Il faut rappeler que l’OFPPT a déjà exploré toutes les possibilités de rationalisation et d’optimisation pour réaliser le Plan quinquennal 2002-2003/2007-2008 qui a permis la formation de 400.000 jeunes.
L’OFPPT a entrepris de profondes réformes des méthodes de gestion par l’adoption d’une approche d’optimisation et de mutualisation des ressources et des moyens existants et la modernisation des modes de management aux niveaux central et régional.
Les effectifs ont été multipliés par 3,5 depuis 2002 (de 57.000 en 2002/2003 à plus de 194.000 en 2008/2009), alors que les principales sources de financement n’ont pas connu le même rythme de croissance.
Ces efforts ont permis de réduire le coût de la formation, passé de 13.000 DH /an/ stagiaire, à moins de 8.700 DH tout en stabilisant les effectifs du personnel.
Je dois également ajouter à ce propos que l’OFPPT participe à hauteur de 30% à son propre budget grâce à la diversification de ses ressources propres. Le montant global de cette participation a été multiplié par 6 entre 2002 et 2008.
Néanmoins, pour garantir le développement du dispositif et assurer l’accompagnement des grands projets structurants par les ressources qualifiées nécessaires, l’OFPPT doit pérenniser et accroître les moyens et les sources de financement.
C’est pour cela que le plan de Développement 2008-2009/2012-2013 fera l’objet d’un contrat-programme entre l’OFPPT et l’État, afin que nous puissions disposer des moyens humains et financiers en conséquence.
J’aimerais ajouter à ce propos qu’une étude sur la pérennisation du financement de l’OFPPT est actuellement en cours avec l’implication du ministère de l’Économie et des Finances.
F.N.H. : Comment estimez-vous les tendances actuelles de l’offre de formation garantie par l’OFPPT ?
L. B. : Nous pouvons affirmer que notre action est placée dans une approche qui permet d’appréhender les besoins sectoriels en amont et d’être au diapason des exigences des opérateurs nationaux et internationaux. De ce fait, notre offre est la résultante des priorités des pouvoirs publics et des besoins des opérateurs économiques tels que nous les déterminons en concertation avec les différents partenaires aux niveaux local, régional et national.
Nous couvrons tous les secteurs économiques, avec des offres de formation ouvertes sur 4 niveaux, dans 146 métiers et 77 formations qualifiantes dans des secteurs porteurs de croissance et d’emplois.

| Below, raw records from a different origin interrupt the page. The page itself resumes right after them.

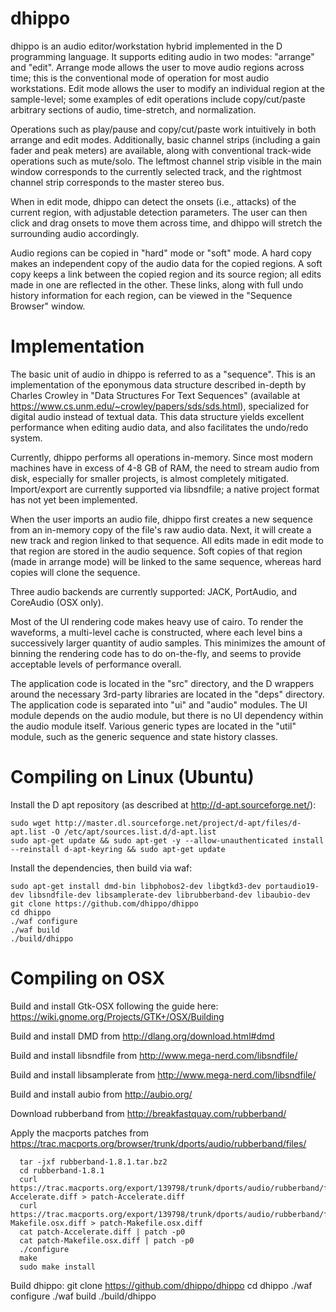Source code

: # dhippo
dhippo is an audio editor/workstation hybrid implemented in the D programming language.
It supports editing audio in two modes: "arrange" and "edit". Arrange mode allows the user to move audio regions across time; this is the conventional mode of operation for most audio workstations. Edit mode allows the user to modify an individual region at the sample-level; some examples of edit operations include copy/cut/paste arbitrary sections of audio, time-stretch, and normalization.

Operations such as play/pause and copy/cut/paste work intuitively in both arrange and edit modes. Additionally, basic channel strips (including a gain fader and peak meters) are available, along with conventional track-wide operations such as mute/solo. The leftmost channel strip visible in the main window corresponds to the currently selected track, and the rightmost channel strip corresponds to the master stereo bus.

When in edit mode, dhippo can detect the onsets (i.e., attacks) of the current region, with adjustable detection parameters. The user can then click and drag onsets to move them across time, and dhippo will stretch the surrounding audio accordingly.

Audio regions can be copied in "hard" mode or "soft" mode. A hard copy makes an independent copy of the audio data for the copied regions. A soft copy keeps a link between the copied region and its source region; all edits made in one are reflected in the other. These links, along with full undo history information for each region, can be viewed in the "Sequence Browser" window.

# Implementation
The basic unit of audio in dhippo is referred to as a "sequence". This is an implementation of the eponymous data structure described in-depth by Charles Crowley in "Data Structures For Text Sequences" (available at https://www.cs.unm.edu/~crowley/papers/sds/sds.html), specialized for digital audio instead of textual data. This data structure yields excellent performance when editing audio data, and also facilitates the undo/redo system.

Currently, dhippo performs all operations in-memory. Since most modern machines have in excess of 4-8 GB of RAM, the need to stream audio from disk, especially for smaller projects, is almost completely mitigated. Import/export are currently supported via libsndfile; a native project format has not yet been implemented.

When the user imports an audio file, dhippo first creates a new sequence from an in-memory copy of the file's raw audio data. Next, it will create a new track and region linked to that sequence. All edits made in edit mode to that region are stored in the audio sequence. Soft copies of that region (made in arrange mode) will be linked to the same sequence, whereas hard copies will clone the sequence.

Three audio backends are currently supported: JACK, PortAudio, and CoreAudio (OSX only).

Most of the UI rendering code makes heavy use of cairo. To render the waveforms, a multi-level cache is constructed, where each level bins a successively larger quantity of audio samples. This minimizes the amount of binning the rendering code has to do on-the-fly, and seems to provide acceptable levels of performance overall.

The application code is located in the "src" directory, and the D wrappers around the necessary 3rd-party libraries are located in the "deps" directory.
The application code is separated into "ui" and "audio" modules. The UI module depends on the audio module, but there is no UI dependency within the audio module itself. Various generic types are located in the "util" module, such as the generic sequence and state history classes.

# Compiling on Linux (Ubuntu)

Install the D apt repository (as described at http://d-apt.sourceforge.net/):

    sudo wget http://master.dl.sourceforge.net/project/d-apt/files/d-apt.list -O /etc/apt/sources.list.d/d-apt.list
    sudo apt-get update && sudo apt-get -y --allow-unauthenticated install --reinstall d-apt-keyring && sudo apt-get update

Install the dependencies, then build via waf:

    sudo apt-get install dmd-bin libphobos2-dev libgtkd3-dev portaudio19-dev libsndfile-dev libsamplerate-dev librubberband-dev libaubio-dev
    git clone https://github.com/dhippo/dhippo
    cd dhippo
    ./waf configure
    ./waf build
    ./build/dhippo

# Compiling on OSX

Build and install Gtk-OSX following the guide here: https://wiki.gnome.org/Projects/GTK+/OSX/Building

Build and install DMD from http://dlang.org/download.html#dmd

Build and install libsndfile from http://www.mega-nerd.com/libsndfile/

Build and install libsamplerate from http://www.mega-nerd.com/libsndfile/

Build and install aubio from http://aubio.org/

Download rubberband from http://breakfastquay.com/rubberband/

Apply the macports patches from https://trac.macports.org/browser/trunk/dports/audio/rubberband/files/

      tar -jxf rubberband-1.8.1.tar.bz2
      cd rubberband-1.8.1
      curl https://trac.macports.org/export/139798/trunk/dports/audio/rubberband/files/patch-Accelerate.diff > patch-Accelerate.diff
      curl https://trac.macports.org/export/139798/trunk/dports/audio/rubberband/files/patch-Makefile.osx.diff > patch-Makefile.osx.diff
      cat patch-Accelerate.diff | patch -p0
      cat patch-Makefile.osx.diff | patch -p0
      ./configure
      make
      sudo make install

Build dhippo:
    git clone https://github.com/dhippo/dhippo
    cd dhippo
    ./waf configure
    ./waf build
    ./build/dhippo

Mais, il demeure que notre action est pénalisée par l’absence de licences professionnelles à l’OFPPT. Nous réclamons depuis longtemps l’instauration de passerelles entre l’OFPPT, la formation professionnelle en général, et l’enseignement supérieur ainsi que la mise en place d’un diplôme Bac+ 3 à l’Office.

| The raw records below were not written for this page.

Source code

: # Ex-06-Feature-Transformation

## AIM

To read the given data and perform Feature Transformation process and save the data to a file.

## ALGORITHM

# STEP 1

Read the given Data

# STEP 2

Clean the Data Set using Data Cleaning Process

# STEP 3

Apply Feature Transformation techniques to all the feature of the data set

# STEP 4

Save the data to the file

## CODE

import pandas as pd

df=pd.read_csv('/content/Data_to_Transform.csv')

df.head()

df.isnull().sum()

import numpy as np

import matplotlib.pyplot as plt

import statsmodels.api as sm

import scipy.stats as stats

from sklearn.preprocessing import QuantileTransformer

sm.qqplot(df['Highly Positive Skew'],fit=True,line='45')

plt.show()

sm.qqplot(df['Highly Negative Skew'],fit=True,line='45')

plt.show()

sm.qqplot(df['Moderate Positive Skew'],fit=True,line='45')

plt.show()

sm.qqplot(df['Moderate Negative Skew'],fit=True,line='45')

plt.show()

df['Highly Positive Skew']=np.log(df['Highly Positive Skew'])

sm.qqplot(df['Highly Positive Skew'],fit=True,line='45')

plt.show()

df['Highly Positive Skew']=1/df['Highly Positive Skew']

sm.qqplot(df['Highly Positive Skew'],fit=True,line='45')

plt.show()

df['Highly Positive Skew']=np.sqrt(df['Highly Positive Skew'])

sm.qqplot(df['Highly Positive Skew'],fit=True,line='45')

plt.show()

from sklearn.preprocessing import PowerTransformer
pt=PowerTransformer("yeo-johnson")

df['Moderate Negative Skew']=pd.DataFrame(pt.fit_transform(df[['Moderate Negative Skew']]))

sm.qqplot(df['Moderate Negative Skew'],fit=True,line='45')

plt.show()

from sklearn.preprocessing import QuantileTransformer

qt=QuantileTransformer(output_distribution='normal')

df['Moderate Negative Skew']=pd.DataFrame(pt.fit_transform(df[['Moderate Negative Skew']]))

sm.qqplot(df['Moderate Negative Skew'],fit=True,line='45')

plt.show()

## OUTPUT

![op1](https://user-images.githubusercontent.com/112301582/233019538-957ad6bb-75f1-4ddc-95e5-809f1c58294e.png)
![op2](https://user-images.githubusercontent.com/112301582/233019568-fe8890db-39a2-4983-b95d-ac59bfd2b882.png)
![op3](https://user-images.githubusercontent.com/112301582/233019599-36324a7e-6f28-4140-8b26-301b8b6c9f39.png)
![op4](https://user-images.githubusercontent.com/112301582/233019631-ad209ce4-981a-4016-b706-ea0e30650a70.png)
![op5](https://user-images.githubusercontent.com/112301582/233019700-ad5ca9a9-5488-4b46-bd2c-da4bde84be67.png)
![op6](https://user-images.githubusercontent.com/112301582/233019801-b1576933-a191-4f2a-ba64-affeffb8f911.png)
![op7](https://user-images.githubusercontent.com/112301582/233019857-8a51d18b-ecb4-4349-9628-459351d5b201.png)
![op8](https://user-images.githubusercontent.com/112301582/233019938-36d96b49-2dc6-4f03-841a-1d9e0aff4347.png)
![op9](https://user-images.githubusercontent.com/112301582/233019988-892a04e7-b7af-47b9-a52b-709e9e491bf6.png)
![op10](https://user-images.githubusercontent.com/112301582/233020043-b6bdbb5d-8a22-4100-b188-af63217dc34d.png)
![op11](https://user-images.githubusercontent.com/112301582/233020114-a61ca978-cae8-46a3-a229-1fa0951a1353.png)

La création de ces licences professionnelles concrétisera d’ailleurs les recommandations de la Charte nationale de l’éducation et de la formation qui a prévu l’instauration de passerelles entre la formation professionnelle et l’Enseignement supérieur.
L’existence de ces passerelles entre les différentes composantes du système d’enseignement et de formation va renforcer les synergies et apportera le dynamisme nécessaire pour mieux accompagner les besoins économiques et améliorer l’employabilité des jeunes.